When I transitioned from New Jersey to California, I was involved in screening antibodies. It’s pretty dry work, but one of the antibodies had a bit of an odd profile so we decided to follow that up. Interestingly, it had a truly unique biological feature. It was one of those “aha” moments! When you are doing labwork and screening, it is very methodical, so this moment really stood out. I remember the moment we saw the activity. There were a lot of exciting discussions in the lab. I also still have the old data figure showing these kind of odd, first observations. Ultimately it not only became a therapeutic that we could pursue, but also a unique biology.
Another rewarding aspect is the fact that we are working for patients. BMS actually does a really good job bringing us into contact with patients and we have frequent visits from patients who have benefited from our medicines, whether it be oncology, autoimmune disease or any of the other therapeutic areas that we're working in. Every time we see or hear from a patient, whether they’re in the room with us or by video feed, I think it really does bring the importance of what we do home.
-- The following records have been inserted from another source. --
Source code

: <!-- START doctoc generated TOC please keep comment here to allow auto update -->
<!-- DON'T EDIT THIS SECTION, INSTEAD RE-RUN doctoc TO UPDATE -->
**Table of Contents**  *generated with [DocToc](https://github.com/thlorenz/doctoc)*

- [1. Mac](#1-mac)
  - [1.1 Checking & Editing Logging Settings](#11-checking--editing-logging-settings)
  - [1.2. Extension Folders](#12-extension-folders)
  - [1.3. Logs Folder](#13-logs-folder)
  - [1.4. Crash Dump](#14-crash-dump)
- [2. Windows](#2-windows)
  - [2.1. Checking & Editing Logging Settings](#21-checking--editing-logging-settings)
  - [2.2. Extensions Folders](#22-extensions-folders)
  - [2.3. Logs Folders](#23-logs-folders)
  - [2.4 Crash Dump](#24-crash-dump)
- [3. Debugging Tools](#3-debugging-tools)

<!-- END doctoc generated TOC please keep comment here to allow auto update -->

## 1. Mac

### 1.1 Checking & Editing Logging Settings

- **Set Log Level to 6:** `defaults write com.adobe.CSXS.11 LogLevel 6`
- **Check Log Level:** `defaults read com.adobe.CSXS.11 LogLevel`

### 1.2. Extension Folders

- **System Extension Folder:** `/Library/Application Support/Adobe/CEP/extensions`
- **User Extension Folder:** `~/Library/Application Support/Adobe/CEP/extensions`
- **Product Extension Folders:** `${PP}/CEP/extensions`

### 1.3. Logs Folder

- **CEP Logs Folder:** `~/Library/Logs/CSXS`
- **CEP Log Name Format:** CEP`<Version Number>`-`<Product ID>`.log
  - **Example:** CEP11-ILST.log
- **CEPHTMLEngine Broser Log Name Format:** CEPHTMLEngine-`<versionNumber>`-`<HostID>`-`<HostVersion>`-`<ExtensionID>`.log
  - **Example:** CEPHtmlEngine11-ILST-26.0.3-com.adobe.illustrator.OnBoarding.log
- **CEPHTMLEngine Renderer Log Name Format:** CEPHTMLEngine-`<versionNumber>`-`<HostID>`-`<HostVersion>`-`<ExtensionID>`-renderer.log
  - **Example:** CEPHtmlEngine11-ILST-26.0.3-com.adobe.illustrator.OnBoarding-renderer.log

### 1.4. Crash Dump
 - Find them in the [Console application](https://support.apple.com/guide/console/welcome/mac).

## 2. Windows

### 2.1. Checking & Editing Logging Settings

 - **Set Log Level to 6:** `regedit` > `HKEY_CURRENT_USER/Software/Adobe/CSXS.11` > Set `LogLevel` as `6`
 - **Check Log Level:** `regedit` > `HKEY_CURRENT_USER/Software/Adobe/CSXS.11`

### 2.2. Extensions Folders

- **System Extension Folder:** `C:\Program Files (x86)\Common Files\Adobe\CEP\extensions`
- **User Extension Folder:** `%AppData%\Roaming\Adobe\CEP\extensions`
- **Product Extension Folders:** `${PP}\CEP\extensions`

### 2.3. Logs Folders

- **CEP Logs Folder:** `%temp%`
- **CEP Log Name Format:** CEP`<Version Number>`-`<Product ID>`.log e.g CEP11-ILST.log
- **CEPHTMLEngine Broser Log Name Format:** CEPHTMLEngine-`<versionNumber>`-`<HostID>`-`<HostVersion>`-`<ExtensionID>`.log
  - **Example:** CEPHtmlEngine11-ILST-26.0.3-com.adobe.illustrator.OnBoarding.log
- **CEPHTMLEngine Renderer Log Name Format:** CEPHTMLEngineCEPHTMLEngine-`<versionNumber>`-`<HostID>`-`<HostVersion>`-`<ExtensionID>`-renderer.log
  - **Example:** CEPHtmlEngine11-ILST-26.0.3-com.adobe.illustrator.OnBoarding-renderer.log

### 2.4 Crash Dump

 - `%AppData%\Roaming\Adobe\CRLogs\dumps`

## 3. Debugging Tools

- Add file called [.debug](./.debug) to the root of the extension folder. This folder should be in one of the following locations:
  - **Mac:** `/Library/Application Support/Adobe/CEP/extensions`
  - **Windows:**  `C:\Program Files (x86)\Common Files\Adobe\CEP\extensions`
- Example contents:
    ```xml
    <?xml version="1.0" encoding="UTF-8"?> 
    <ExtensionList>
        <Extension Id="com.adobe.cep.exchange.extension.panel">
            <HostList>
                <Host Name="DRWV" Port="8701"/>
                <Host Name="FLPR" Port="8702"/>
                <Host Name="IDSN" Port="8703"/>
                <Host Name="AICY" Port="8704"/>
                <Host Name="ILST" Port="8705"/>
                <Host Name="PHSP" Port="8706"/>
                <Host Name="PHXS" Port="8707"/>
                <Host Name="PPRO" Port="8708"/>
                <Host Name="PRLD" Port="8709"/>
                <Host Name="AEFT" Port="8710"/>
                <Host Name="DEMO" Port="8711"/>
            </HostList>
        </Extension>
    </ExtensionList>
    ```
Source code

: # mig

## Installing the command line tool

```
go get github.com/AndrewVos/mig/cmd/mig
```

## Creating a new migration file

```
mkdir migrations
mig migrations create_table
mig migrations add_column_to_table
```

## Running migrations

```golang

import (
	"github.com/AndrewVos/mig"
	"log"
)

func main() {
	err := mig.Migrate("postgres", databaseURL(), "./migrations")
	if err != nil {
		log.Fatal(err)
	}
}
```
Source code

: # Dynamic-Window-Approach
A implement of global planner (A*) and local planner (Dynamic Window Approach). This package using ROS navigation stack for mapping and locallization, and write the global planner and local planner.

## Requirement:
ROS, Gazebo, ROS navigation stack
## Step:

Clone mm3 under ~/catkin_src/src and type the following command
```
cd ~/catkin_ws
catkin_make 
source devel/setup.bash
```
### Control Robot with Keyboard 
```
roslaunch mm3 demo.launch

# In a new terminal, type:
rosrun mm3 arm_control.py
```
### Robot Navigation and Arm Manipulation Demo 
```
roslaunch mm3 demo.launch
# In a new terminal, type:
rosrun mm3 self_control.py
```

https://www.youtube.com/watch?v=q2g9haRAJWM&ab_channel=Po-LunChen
We can spend a lot of time in a sterile lab environment and it is rewarding to think about the impact that each of your experiments can have on patient lives. One very personal example stands out: my father died last year, and at his memorial service, one of the people who stopped by specifically came up and thanked me for the work that BMS did on Opdivo (nivolumab). He was a patient. Such moments really help me realize just how important our work is.
What would you do to change the field?
We are at a remarkable point. I think we’ll one day look back on immuno-oncology’s genesis in the last decade as a turning point for the way we think about and treat cancer, and the way patients respond when they have a diagnosis. We're not there yet, but we’re definitely moving in the right direction.
One area where we can perhaps do better as a field is in educating the public. Immuno-oncology is a new field and I quite frequently see surveys that show how few people even know what immunotherapy is. We have to acknowledge the fact that this field is not terribly accessible. If we can better educate people then it will go a long way towards helping patients understand what treatment opportunities are out there.
With our growing understanding of immuno-oncology, I really hope we will see more cancer types begin to respond. A decade ago, melanoma had very different treatment paradigms and response rates than it does today. Immuno-oncology has transformed treatment for patients – but only some patients. I mentioned my father earlier. He died seven and a half months after being diagnosed with pancreatic cancer. It was a very rapid decline and his quality of life was poor from his diagnosis onwards. It is very difficult to treat resistant forms of cancer. Even with immunotherapies, we simply don’t have enough good, long-lasting treatments for many tumor types. I believe we will increase response rates in the future. And we have to, if we are to say that we have truly been successful in this field.